来源:青年记者2024年2月   作者:葛俊芳 周佩

摘要:  摘 要:本文从数字视觉图像生产者、观看者、视觉技术三个维度探究数字视觉图像参与时间加速的具体路径。研究发现,数字视觉图像生产者

  摘  要:本文从数字视觉图像生产者、观看者、视觉技术三个维度探究数字视觉图像参与时间加速的具体路径。研究发现,数字视觉图像生产者及平台在“中区”和“深后区”的图像生产中皆有着严格的时间规制;大众对数字视觉图像的观看始于视觉奇观,终于视觉沉浸,进而导致个人逻辑时间序列发生混乱;而媒介技术作为调节中介则为时间感知变化提供条件并使其成为可能。
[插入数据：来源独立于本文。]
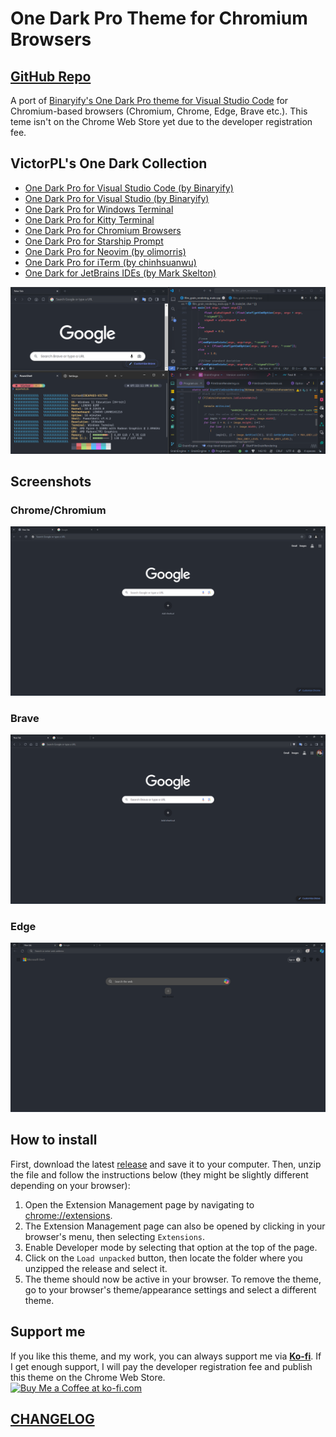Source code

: # One Dark Pro Theme for Chromium Browsers

## [GitHub Repo](https://github.com/VictorPLopes/OneDark-Pro-Chromium)

A port of [Binaryify's One Dark Pro theme for Visual Studio Code](https://github.com/Binaryify/OneDark-Pro) for Chromium-based browsers (Chromium, Chrome, Edge, Brave etc.). This teme isn't on the Chrome Web Store yet due to the developer registration fee.

## VictorPL's One Dark Collection

- [One Dark Pro for Visual Studio Code (by Binaryify)](https://github.com/Binaryify/OneDark-Pro)
- [One Dark Pro for Visual Studio (by Binaryify)](https://marketplace.visualstudio.com/items?itemName=zhuangtongfa.onedarkpro)
- [One Dark Pro for Windows Terminal](https://github.com/VictorPLopes/OneDark-Pro-Windows-Terminal)
- [One Dark Pro for Kitty Terminal](https://github.com/VictorPLopes/OneDark-Pro-Kitty-Terminal)
- [One Dark Pro for Chromium Browsers](https://github.com/VictorPLopes/OneDark-Pro-Chromium)
- [One Dark Pro for Starship Prompt](https://github.com/VictorPLopes/OneDark-Pro-Starship)
- [One Dark Pro for Neovim (by olimorris)](https://github.com/olimorris/onedarkpro.nvim)
- [One Dark Pro for iTerm (by chinhsuanwu)](https://github.com/chinhsuanwu/one-dark-pro-iterm)
- [One Dark for JetBrains IDEs (by Mark Skelton)](https://plugins.jetbrains.com/plugin/11938-one-dark-theme)

![One Dark Pro Collection](./screenshots/one-dark-pro-collection.png)

## Screenshots

### Chrome/Chromium

![Chrome](./screenshots/Chrome.png)

### Brave

![Brave](./screenshots/Brave.png)

### Edge

![Edge](./screenshots/Edge.png)

## How to install

First, download the latest [release](https://github.com/VictorPLopes/OneDark-Pro-Chromium/releases) and save it to your computer. Then, unzip the file and follow the instructions below (they might be slightly different depending on your browser):

1. Open the Extension Management page by navigating to [chrome://extensions](chrome://extensions).
2. The Extension Management page can also be opened by clicking in your browser's menu, then selecting `Extensions`.
3. Enable Developer mode by selecting that option at the top of the page.
4. Click on the `Load unpacked` button, then locate the folder where you unzipped the release and select it.
5. The theme should now be active in your browser. To remove the theme, go to your browser's theme/appearance settings and select a different theme.

## Support me

If you like this theme, and my work, you can always support me via **[Ko-fi](https://ko-fi.com/victorplopes)**. If I get enough support, I will pay the developer registration fee and publish this theme on the Chrome Web Store.
</br>
<a href='https://ko-fi.com/S6S7DTZCA' target='_blank'><img height='36' style='border:0px;height:36px;' src='https://storage.ko-fi.com/cdn/kofi2.png?v=3' border='0' alt='Buy Me a Coffee at ko-fi.com' /></a>

## [CHANGELOG](./CHANGELOG.md)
  关键词:数字视觉图像;社会时间加速;生产者;观看者;视觉技术

  引言:问题的提出

  现今,我们几乎完全置身于视觉图像的日常生活情境中,且普遍产生了时间飞逝乃至时间加速的感受。但其实对时间的体验早就被纳入了哲学家、社会学家的洞察视野。马克思一语道破了时间对人类存在的核心意义:“时间就是一切,人什么也不是;他至多只是时间的体现。”[1]社会学家哈特穆特·罗萨指出时间的重要性,认为时间将具有过程特质的社会制度、社会结构和社会互动加以整合,并深刻地认识到,“时间并非只是一个特殊的社会领域,而是所有社会领域的核心要素”[2]。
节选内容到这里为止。